Not sure what happened or if it was a mod interaction issue, but logged back in and it is suddenly working again with the bronze drill back in the machine. No idea how that is even possible. I will close this and if it repeats I will open a new one.
The expected number of recipes per drill is 1/p where p is the consumption probability (p = 0.01 for bronze drills).
So on average you get 100 recipes per drill.
Which yields, on average, per bronze drill:
- 40 iron ore
- 40 iron ore
- 20 copper ore
- 30 tin ore
- 15 gold ore
- 20 redstone ore
There is a x4.5 multiplier for the metals, so you should get a largely positive amount.
Make sure that you didn't lock the outputs and that you had enough slots in the output hatches for items not to get voided.
It is an issue, or maybe it is a balance question on durability. After making several drills, I realized it was completely random as to how long they will last. Here is what I got with the 1st four bronze drills in the quarry before they were consumed.
1st drill - 6 tin
2nd drill - 6 tin
3rd drill - 30 iron, 20 tin, 10 redstone, 10 gold, 10 copper (numbers on this one approximate, forgot to take a screenshot)
4th drill - 8 iron, 8 copper
They are basically worthless as is the quarry, due to the materials required to construct them and the complete randomness (apparently) of the drill life.

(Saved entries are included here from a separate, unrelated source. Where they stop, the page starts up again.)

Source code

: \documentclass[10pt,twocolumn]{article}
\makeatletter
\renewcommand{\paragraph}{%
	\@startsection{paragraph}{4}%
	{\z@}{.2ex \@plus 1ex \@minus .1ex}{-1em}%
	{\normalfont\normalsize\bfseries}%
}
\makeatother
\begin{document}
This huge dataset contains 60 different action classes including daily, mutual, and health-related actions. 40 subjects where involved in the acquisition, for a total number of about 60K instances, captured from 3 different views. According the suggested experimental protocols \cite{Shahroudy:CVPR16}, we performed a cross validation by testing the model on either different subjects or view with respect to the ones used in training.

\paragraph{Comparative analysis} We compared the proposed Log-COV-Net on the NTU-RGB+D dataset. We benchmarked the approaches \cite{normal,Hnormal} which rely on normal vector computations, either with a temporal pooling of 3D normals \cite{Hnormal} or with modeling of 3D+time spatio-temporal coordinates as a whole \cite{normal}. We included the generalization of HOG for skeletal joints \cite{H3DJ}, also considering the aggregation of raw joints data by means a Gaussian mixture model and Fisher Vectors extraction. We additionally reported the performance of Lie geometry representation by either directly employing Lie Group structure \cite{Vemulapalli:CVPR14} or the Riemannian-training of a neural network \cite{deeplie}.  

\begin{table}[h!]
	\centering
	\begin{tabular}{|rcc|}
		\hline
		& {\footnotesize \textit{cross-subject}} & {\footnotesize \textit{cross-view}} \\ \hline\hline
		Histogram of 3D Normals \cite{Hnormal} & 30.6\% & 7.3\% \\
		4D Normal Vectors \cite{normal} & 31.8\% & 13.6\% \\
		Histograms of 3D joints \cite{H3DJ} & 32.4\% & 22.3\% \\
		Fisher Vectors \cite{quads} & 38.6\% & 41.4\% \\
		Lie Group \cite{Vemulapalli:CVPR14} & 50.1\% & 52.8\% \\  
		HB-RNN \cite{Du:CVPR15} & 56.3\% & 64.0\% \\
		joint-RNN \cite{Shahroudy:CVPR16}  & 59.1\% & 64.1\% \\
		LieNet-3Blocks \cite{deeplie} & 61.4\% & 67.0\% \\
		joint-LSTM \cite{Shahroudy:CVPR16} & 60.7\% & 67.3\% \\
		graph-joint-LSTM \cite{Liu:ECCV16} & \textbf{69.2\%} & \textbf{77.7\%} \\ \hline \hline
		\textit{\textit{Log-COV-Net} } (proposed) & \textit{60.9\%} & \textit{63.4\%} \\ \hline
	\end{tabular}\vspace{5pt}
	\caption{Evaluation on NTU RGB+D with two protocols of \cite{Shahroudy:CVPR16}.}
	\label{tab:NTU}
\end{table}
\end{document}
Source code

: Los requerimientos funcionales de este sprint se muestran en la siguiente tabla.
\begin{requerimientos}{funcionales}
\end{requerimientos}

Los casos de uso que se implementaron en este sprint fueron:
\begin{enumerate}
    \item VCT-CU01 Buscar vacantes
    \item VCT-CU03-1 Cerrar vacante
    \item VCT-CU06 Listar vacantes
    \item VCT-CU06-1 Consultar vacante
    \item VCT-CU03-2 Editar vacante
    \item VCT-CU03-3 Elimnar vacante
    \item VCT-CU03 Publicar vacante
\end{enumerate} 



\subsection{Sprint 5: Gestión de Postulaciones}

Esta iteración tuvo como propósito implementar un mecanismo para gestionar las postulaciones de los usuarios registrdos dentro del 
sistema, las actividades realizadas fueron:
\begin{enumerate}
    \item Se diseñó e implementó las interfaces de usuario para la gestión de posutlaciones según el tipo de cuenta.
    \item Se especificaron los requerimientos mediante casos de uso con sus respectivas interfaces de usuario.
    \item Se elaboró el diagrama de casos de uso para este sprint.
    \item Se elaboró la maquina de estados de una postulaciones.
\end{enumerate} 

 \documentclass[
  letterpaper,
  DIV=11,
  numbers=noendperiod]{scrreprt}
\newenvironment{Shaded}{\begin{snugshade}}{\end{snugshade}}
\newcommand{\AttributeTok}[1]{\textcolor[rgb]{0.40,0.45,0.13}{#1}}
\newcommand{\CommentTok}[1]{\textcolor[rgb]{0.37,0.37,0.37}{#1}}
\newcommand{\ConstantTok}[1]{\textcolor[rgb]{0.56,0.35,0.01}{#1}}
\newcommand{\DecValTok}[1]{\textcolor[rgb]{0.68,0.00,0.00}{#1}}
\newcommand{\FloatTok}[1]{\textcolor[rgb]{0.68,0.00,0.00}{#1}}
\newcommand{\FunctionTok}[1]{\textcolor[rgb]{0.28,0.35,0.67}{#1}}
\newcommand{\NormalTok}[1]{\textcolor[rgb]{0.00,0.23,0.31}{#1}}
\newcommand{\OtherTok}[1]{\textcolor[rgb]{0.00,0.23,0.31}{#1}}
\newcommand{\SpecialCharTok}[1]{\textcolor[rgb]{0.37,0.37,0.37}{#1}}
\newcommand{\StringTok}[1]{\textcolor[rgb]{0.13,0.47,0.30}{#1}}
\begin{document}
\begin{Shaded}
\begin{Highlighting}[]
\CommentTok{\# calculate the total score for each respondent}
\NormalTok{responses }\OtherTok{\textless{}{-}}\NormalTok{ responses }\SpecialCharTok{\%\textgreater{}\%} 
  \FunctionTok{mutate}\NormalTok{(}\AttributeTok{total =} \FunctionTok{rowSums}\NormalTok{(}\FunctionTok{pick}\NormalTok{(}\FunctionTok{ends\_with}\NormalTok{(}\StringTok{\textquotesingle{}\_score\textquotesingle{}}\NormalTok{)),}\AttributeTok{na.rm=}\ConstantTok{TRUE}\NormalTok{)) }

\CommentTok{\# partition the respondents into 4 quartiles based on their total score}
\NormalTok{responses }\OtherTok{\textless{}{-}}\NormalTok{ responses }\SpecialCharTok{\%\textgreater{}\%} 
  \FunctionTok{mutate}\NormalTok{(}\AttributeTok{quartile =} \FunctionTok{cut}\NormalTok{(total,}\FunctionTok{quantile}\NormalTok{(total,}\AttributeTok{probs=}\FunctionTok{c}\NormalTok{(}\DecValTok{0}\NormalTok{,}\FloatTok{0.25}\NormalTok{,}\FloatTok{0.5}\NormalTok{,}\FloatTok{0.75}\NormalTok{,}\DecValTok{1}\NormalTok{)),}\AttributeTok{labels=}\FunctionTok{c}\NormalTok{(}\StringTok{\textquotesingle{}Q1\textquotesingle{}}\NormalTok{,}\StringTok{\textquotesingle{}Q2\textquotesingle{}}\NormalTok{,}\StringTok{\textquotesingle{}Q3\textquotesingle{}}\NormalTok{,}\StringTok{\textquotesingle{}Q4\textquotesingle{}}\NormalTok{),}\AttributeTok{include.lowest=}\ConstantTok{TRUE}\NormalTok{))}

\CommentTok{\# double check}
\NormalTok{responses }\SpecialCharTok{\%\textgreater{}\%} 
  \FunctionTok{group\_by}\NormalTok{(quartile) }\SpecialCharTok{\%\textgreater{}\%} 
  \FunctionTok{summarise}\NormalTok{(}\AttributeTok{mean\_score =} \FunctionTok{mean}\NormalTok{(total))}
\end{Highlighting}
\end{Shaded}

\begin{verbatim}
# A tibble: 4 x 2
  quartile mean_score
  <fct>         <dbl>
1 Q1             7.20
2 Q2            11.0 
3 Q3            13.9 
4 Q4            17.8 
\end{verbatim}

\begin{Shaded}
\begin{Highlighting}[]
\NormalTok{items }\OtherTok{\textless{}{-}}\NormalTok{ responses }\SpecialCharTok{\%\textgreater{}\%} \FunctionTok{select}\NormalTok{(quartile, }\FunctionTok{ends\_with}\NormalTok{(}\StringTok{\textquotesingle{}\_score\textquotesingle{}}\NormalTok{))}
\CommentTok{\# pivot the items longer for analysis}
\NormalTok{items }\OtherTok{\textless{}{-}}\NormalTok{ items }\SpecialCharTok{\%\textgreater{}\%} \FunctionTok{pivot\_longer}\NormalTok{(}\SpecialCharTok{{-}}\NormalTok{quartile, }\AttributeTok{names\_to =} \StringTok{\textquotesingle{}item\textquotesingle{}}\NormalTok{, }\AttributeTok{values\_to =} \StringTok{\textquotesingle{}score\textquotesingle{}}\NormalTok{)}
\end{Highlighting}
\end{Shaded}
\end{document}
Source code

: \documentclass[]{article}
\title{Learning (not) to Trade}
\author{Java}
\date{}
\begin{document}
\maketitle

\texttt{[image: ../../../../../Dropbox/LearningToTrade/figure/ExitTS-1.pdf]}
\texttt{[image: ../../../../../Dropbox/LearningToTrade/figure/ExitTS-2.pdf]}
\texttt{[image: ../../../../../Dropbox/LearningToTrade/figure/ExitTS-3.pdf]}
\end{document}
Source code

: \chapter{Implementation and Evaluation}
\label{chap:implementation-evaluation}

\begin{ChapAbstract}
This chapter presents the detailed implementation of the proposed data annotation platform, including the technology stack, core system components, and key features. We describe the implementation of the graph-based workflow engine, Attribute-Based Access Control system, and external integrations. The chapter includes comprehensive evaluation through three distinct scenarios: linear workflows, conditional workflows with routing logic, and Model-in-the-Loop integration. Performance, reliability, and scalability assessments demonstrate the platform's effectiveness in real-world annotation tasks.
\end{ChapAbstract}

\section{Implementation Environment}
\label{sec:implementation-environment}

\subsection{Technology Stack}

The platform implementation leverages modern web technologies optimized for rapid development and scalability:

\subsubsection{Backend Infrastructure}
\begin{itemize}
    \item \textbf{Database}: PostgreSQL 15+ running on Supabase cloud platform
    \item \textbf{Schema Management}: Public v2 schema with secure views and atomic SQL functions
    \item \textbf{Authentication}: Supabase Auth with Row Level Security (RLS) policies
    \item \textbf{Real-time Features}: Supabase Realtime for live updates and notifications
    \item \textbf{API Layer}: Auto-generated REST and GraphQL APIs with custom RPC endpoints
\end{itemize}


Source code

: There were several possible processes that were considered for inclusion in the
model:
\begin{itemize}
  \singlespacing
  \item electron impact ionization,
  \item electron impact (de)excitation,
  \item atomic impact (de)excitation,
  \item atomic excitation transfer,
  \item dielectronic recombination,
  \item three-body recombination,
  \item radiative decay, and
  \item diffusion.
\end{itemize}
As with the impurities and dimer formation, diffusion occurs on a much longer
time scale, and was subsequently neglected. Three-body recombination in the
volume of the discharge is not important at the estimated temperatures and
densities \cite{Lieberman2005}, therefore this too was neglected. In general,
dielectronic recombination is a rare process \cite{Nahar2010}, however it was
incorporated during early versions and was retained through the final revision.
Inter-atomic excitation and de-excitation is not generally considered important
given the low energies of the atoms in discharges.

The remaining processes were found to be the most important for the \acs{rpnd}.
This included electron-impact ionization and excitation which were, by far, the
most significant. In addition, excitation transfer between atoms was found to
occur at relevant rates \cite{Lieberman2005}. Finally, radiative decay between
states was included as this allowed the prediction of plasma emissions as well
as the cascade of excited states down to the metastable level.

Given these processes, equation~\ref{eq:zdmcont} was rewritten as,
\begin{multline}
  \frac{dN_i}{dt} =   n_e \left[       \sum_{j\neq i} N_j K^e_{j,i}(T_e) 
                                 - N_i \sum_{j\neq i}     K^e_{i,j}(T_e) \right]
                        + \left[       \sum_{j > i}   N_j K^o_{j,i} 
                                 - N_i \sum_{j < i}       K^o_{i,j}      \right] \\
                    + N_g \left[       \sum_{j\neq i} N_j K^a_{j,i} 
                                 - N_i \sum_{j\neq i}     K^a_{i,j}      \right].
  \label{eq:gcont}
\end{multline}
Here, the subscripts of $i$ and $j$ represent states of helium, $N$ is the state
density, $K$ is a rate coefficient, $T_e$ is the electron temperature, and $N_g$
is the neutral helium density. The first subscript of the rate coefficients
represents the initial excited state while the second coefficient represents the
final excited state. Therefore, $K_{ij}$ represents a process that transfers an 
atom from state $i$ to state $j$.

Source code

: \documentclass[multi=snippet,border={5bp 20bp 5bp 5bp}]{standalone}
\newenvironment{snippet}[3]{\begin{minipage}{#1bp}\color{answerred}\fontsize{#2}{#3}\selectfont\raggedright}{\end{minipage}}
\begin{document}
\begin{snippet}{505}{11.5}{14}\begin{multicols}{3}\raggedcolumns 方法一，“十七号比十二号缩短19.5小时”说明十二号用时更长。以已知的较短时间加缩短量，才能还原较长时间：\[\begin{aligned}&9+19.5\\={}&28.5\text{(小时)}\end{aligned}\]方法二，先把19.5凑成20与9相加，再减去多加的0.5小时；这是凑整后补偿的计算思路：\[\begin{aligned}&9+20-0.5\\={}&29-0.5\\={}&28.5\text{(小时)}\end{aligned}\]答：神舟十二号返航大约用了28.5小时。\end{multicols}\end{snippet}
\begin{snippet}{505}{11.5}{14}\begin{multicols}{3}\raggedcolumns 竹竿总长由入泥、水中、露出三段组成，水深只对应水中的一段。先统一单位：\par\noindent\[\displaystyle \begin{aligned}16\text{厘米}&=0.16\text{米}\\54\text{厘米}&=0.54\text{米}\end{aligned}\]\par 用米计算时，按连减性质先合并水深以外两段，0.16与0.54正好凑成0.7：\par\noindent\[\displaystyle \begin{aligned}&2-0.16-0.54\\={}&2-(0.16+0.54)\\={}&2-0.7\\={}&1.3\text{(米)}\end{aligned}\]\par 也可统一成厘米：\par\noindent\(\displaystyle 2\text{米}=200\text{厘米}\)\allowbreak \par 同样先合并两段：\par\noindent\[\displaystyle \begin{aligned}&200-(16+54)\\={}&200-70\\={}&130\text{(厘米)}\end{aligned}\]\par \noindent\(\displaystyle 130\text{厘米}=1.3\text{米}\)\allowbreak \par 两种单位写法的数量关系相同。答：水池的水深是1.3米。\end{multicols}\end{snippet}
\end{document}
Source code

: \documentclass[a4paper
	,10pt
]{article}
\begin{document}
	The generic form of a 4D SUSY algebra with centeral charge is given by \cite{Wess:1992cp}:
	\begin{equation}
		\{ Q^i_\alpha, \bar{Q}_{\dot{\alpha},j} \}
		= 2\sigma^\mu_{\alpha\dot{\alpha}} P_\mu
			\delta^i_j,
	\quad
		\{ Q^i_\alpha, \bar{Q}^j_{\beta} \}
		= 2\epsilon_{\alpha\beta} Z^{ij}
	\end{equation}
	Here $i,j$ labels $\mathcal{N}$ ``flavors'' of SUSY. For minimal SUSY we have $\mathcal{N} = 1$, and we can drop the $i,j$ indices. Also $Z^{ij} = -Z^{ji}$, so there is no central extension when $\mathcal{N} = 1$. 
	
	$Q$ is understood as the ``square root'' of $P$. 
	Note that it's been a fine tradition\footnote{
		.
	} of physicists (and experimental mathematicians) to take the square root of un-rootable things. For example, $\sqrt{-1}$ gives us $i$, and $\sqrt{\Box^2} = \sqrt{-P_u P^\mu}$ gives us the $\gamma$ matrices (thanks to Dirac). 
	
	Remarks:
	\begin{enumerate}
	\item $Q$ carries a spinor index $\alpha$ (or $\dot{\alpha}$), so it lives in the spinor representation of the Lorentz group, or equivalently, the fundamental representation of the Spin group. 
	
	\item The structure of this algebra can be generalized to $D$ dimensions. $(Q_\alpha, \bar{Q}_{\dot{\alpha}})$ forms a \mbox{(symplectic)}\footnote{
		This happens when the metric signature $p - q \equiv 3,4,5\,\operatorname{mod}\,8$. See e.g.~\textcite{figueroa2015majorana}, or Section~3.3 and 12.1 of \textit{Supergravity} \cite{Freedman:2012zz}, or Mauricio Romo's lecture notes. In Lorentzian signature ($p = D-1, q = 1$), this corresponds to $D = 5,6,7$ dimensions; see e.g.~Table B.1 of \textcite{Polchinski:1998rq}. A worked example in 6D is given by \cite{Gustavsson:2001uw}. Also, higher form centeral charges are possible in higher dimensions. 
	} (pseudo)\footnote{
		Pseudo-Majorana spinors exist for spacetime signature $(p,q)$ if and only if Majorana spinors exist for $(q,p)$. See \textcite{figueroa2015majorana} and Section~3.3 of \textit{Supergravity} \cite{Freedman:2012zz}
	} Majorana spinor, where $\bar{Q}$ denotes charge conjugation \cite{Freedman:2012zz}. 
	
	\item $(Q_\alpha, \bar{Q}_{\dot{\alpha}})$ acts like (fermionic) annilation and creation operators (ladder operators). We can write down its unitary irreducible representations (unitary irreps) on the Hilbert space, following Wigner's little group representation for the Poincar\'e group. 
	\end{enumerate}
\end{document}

The recipe to make one drill takes a lot of resources and the gain is minimal, if not negative, even with ore tripling.
Are you sure the outputs are not locked? (No orange squares in the output hatches)
I went into a creative world and recorded a drill, went back into the video and it lasted 42 cycles and this is what I ended up with:
16 coal
10 gold
8 iron
6 tin
4 copper
10 redstone
Frankly, that is better than what I have been averaging, but only 42 cycles on the drill is what I think part of the issue is. As for the average numbers you listed, I have come nowhere close to that. Something is off.
I will try another drill in the creative world and see how many cycles it lasts and the results.
I forgot to hit record, so I am not sure how many cycles I got on the next drill, but this is all I ended up with:
4 copper
8 coal
I think I will put 10 drills in and let it average out to see what happens, but I am coming nowhere close to the average. It is 30 seconds per cycle, so if a drill is supposed to last 100 cycles, that would be 50 minutes.
I just cannot tell if I am really, really unlucky, or is there an issue.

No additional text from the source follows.